Since his house is all electric, meaning all heat requires electricity, he has a backup generator that runs on propane. Bloomberg said he’s never had to use it. 

Responding To Critics

In a state with a lot of traditional energy from oil, gas and coal, Bloomberg has heard plenty of criticisms of wind and solar. One is that by getting his electricity from wind and solar, he’s not supporting oil, gas, and coal. 

“If I didn’t drink, I’m not supporting the alcohol industry. And if I don’t smoke — and I don’t smoke — I’m not supporting the tobacco industry. It’s part of free choices, choosing which things you want to spend your earnings on,” Bloomberg said. 

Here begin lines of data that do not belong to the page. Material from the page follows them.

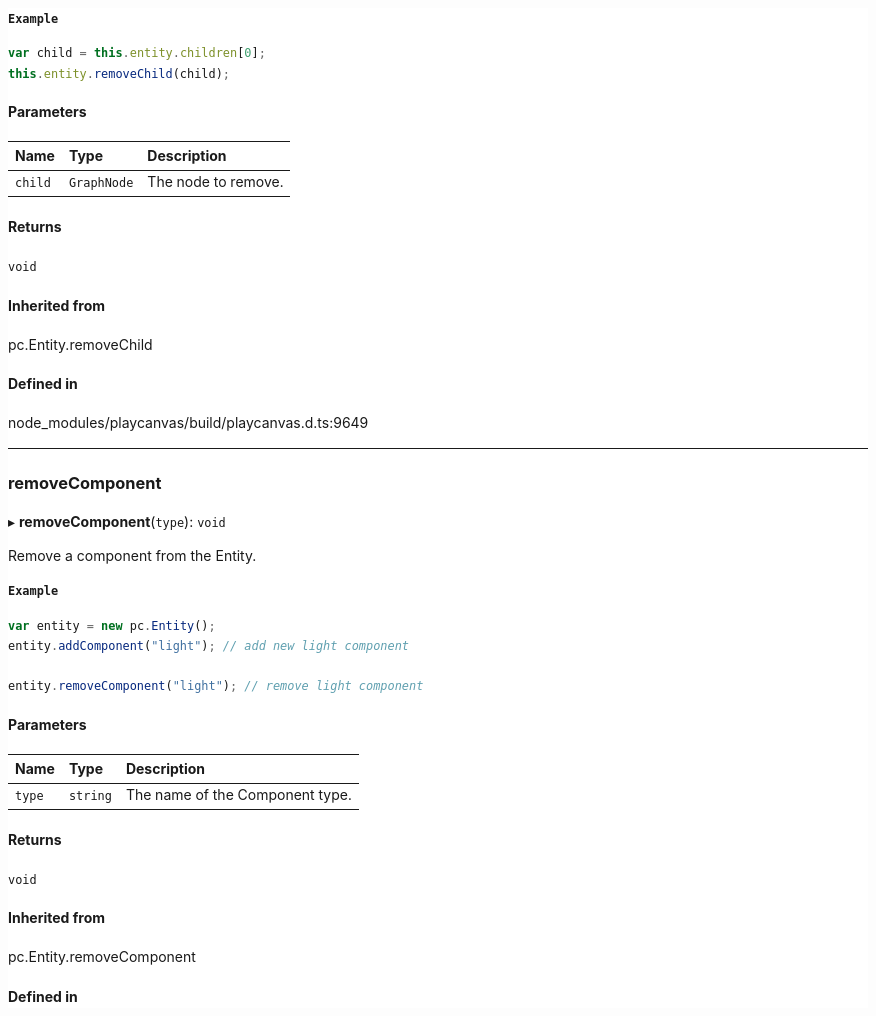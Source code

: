 **`Example`**

```ts
var child = this.entity.children[0];
this.entity.removeChild(child);
```

#### Parameters

| Name | Type | Description |
| :------ | :------ | :------ |
| `child` | `GraphNode` | The node to remove. |

#### Returns

`void`

#### Inherited from

pc.Entity.removeChild

#### Defined in

node_modules/playcanvas/build/playcanvas.d.ts:9649

___

### removeComponent

▸ **removeComponent**(`type`): `void`

Remove a component from the Entity.

**`Example`**

```ts
var entity = new pc.Entity();
entity.addComponent("light"); // add new light component

entity.removeComponent("light"); // remove light component
```

#### Parameters

| Name | Type | Description |
| :------ | :------ | :------ |
| `type` | `string` | The name of the Component type. |

#### Returns

`void`

#### Inherited from

pc.Entity.removeComponent

#### Defined in
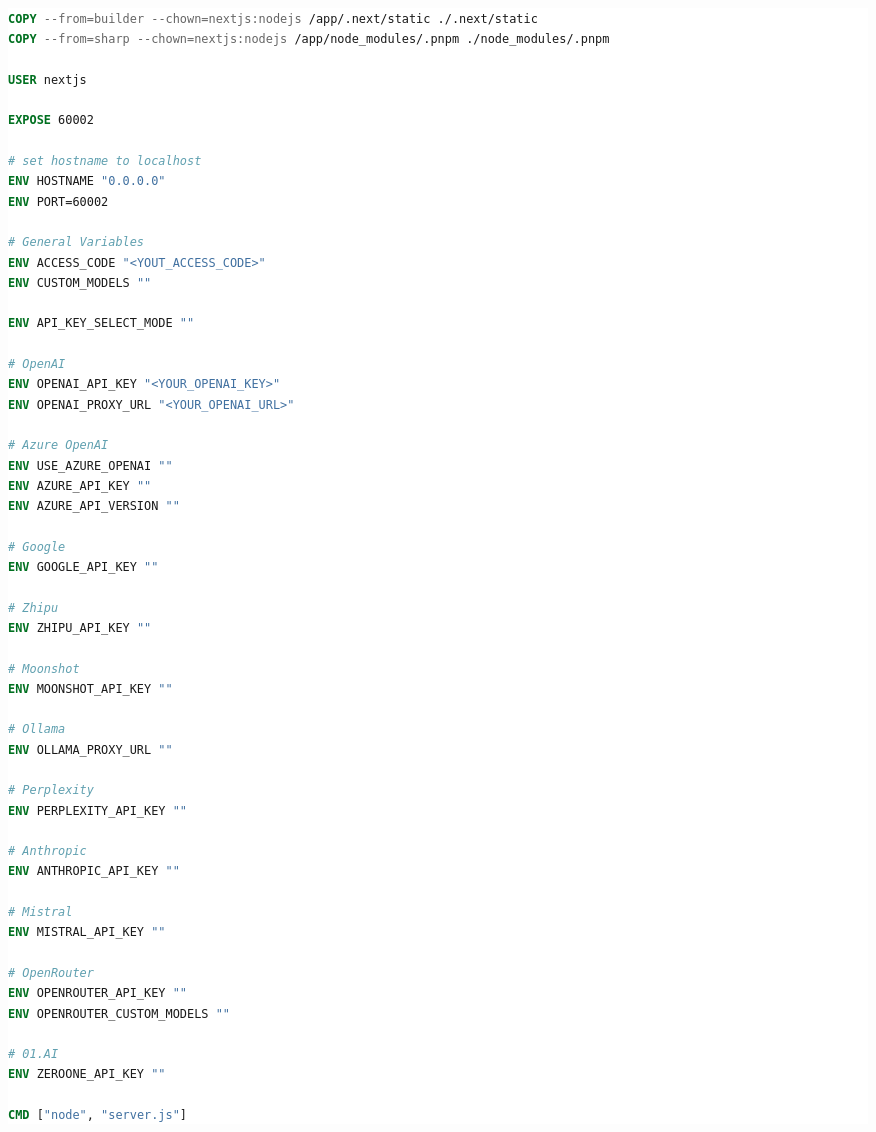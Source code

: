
 ```Dockerfile
COPY --from=builder --chown=nextjs:nodejs /app/.next/static ./.next/static
COPY --from=sharp --chown=nextjs:nodejs /app/node_modules/.pnpm ./node_modules/.pnpm

USER nextjs

EXPOSE 60002

# set hostname to localhost
ENV HOSTNAME "0.0.0.0"
ENV PORT=60002

# General Variables
ENV ACCESS_CODE "<YOUT_ACCESS_CODE>"
ENV CUSTOM_MODELS ""

ENV API_KEY_SELECT_MODE ""

# OpenAI
ENV OPENAI_API_KEY "<YOUR_OPENAI_KEY>"
ENV OPENAI_PROXY_URL "<YOUR_OPENAI_URL>"

# Azure OpenAI
ENV USE_AZURE_OPENAI ""
ENV AZURE_API_KEY ""
ENV AZURE_API_VERSION ""

# Google
ENV GOOGLE_API_KEY ""

# Zhipu
ENV ZHIPU_API_KEY ""

# Moonshot
ENV MOONSHOT_API_KEY ""

# Ollama
ENV OLLAMA_PROXY_URL ""

# Perplexity
ENV PERPLEXITY_API_KEY ""

# Anthropic
ENV ANTHROPIC_API_KEY ""

# Mistral
ENV MISTRAL_API_KEY ""

# OpenRouter
ENV OPENROUTER_API_KEY ""
ENV OPENROUTER_CUSTOM_MODELS ""

# 01.AI
ENV ZEROONE_API_KEY ""

CMD ["node", "server.js"]

```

Though it cost more money than going with companies in northern Colorado, Bloomberg said he used Cheyenne-based WyCO Wind and Solar to install and maintain his panels and turbines. 

“We contributed substantially to Wyoming’s economy by hiring local people, from local companies,” he said. 

Bloomberg also said he gets faster service than he would from an out-of-state company. 

The entire system wasn’t cheap. He said it cost more than the house itself. However, he said that as a physician, he could afford it. And so he wants to stay true to his beliefs and values. 

“We’re trying to live our values and walk our talk in terms of reducing our contribution to carbon emissions,” Bloomberg said.